QAmeleon introduces synthetic multilingual QA data contaning in 8 langauges using PaLM-540B, a large language model. This dataset was generated by prompt tuning PaLM with only five examples per language. We use the synthetic data to finetune downstream QA models leading to improved accuracy in comparison to English-only and translation-based baselines.
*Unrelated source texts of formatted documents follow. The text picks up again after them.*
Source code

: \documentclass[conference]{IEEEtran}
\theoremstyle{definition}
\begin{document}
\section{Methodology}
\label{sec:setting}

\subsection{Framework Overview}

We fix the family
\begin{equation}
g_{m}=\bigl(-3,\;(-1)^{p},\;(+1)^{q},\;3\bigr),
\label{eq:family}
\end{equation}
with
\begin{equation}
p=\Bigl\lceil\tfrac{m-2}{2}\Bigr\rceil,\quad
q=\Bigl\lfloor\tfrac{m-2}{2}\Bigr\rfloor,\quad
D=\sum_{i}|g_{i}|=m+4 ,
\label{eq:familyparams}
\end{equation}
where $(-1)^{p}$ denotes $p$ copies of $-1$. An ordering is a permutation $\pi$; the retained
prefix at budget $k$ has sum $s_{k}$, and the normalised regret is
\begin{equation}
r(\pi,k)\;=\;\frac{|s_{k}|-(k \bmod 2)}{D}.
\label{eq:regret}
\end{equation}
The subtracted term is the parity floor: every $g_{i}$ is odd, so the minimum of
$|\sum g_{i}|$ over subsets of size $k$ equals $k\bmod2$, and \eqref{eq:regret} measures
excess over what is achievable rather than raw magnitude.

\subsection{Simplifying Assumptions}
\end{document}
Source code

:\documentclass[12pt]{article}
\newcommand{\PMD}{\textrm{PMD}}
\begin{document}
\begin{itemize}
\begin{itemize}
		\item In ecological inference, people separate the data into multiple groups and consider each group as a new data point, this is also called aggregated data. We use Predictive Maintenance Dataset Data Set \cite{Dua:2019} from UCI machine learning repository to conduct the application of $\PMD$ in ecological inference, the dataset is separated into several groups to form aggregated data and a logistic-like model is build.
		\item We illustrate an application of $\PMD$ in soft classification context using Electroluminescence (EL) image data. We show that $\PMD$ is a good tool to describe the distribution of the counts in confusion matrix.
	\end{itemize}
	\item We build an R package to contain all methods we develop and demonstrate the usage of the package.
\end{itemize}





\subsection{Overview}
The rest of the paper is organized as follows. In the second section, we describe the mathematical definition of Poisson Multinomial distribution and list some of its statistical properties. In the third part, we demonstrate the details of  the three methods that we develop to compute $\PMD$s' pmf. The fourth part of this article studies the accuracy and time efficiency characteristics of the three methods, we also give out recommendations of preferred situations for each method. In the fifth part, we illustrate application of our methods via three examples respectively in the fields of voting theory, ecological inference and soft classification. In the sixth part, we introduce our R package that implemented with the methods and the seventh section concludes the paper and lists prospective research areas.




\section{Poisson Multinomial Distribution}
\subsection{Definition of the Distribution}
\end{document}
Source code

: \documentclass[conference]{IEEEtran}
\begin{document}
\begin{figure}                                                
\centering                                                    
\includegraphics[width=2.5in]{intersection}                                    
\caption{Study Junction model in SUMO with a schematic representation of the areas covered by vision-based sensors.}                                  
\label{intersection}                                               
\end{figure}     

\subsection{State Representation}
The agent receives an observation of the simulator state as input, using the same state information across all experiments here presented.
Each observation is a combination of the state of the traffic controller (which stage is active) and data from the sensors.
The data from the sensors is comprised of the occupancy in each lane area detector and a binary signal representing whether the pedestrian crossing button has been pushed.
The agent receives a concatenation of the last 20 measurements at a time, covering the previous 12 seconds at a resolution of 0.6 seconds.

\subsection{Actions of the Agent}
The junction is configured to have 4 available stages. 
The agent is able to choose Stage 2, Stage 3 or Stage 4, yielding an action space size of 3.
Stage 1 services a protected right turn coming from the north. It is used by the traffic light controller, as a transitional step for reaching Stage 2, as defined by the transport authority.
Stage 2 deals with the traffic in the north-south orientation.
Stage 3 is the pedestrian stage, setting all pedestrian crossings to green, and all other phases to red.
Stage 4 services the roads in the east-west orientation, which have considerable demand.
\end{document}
Data available at https://storage.googleapis.com/qameleon/qamelon_pt_accepted.csv
More details can be found in the paper which can be cited as follows:
@misc{agrawal2022qameleon,
title={QAmeleon: Multilingual QA with Only 5 Examples},
author={Priyanka Agrawal and Chris Alberti and Fantine Huot and Joshua Maynez and Ji Ma and Sebastian Ruder and Kuzman Ganchev and Dipanjan Das and Mirella Lapata},
year={2022},
eprint={2211.08264},
archivePrefix={arXiv},
primaryClass={cs.CL}
}
This dataset contains a total of 47173 Question Answer instances across 8 langauges, following is the count per language.
Language | Count |
---|---|
ar | 6966 |
bn | 6084 |
fi | 5028 |
id | 6797 |
ko | 6471 |
ru | 5557 |
sw | 5597 |
te | 4673 |
Total | 47173 |
The QAmeleon dataset is released under the CC-BY 4.0 license.